On the flip side, in Canada, it's my understanding that stock-based compensation is generally not deductible at the corporate level for tax purposes. So, in order to prevent double taxation, if there were a 100% income inclusion on capital gains at the individual taxpayer level, then stock-based compensation ought to be deductible as an expense for tax purposes by corporations.


----------



## TaxStudent (Apr 3, 2013)

Robillard said:


> Now, I'm not saying that this is a good argument, but one might be that keeping capital gains only 50% taxable results in rich people who receive stock-based compensation being taxed too little. Mid and high-level corporate employees sometimes receive stock options or restricted share units as part of their total compensation. Depending on the circumstances, the taxation of this compensation is treated as capital gains, rather than orginary employment income. Since the marginal capital gains tax rate is half the rate of ordinary income, wealthy people who receive such compensation may pay lower average tax rates than other taxpayers who don't receive it.
> 
> On the flip side, in Canada, it's my understanding that stock-based compensation is generally not deductible at the corporate level for tax purposes. So, in order to prevent double taxation, if there were a 100% income inclusion on capital gains at the individual taxpayer level, then stock-based compensation ought to be deductible as an expense for tax purposes by corporations.


Thanks alot Robillard, your first paragraph provide me with a really good point as an argument FOR full inclusion. But in regards to your second paragraph where you speak of double taxation, can you elaborate how it may SUPPORT your first paragraph?

From my understanding after reading your explanation, this is my interpretation.

If the stock-based capital gains are only taxed at the individual taxpayer level, and NOT through the corporation, the corporation will be able to classify the compensation as an expense, and will be able to deduct that amount. This effectively nullifies the point of income distribution?

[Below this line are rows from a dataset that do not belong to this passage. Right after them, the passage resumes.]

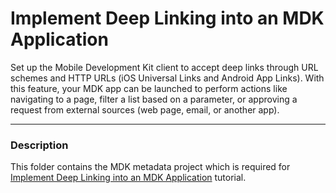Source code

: # Implement Deep Linking into an MDK Application
Set up the Mobile Development Kit client to accept deep links through URL schemes and HTTP URLs (iOS Universal Links and Android App Links). With this feature, your MDK app can be launched to perform actions like navigating to a page, filter a list based on a parameter, or approving a request from external sources (web page, email, or another app).

***
### Description

This folder contains the MDK metadata project which is required for [Implement Deep Linking into an MDK Application](https://developers.sap.com/tutorials/cp-mobile-dev-kit-deep-link-into-app.html) tutorial.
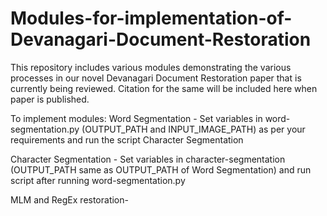 # Modules-for-implementation-of-Devanagari-Document-Restoration
This repository includes various modules demonstrating the various processes in our novel Devanagari Document Restoration paper that is currently being reviewed. Citation for the same will be included here when paper is published.

To implement modules:
Word Segmentation - Set variables in word-segmentation.py (OUTPUT_PATH and INPUT_IMAGE_PATH) as per your requirements and run the script
Character Segmentation

Character Segmentation - Set variables in character-segmentation (OUTPUT_PATH same as OUTPUT_PATH of Word Segmentation) and run script after running word-segmentation.py

MLM and RegEx restoration-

Also is it possible for you to provide me with some sort of source that links to your reasoning? For some messed up reason, any argument that I provide will require a source which specifically states the reasoning.


----------



## TaxStudent (Apr 3, 2013)

Robillard said:


> Now, I'm not saying that this is a good argument, but one might be that keeping capital gains only 50% taxable results in rich people who receive stock-based compensation being taxed too little. Mid and high-level corporate employees sometimes receive stock options or restricted share units as part of their total compensation. Depending on the circumstances, the taxation of this compensation is treated as capital gains, rather than orginary employment income. Since the marginal capital gains tax rate is half the rate of ordinary income, wealthy people who receive such compensation may pay lower average tax rates than other taxpayers who don't receive it.
> 
> On the flip side, in Canada, it's my understanding that stock-based compensation is generally not deductible at the corporate level for tax purposes. So, in order to prevent double taxation, if there were a 100% income inclusion on capital gains at the individual taxpayer level, then stock-based compensation ought to be deductible as an expense for tax purposes by corporations.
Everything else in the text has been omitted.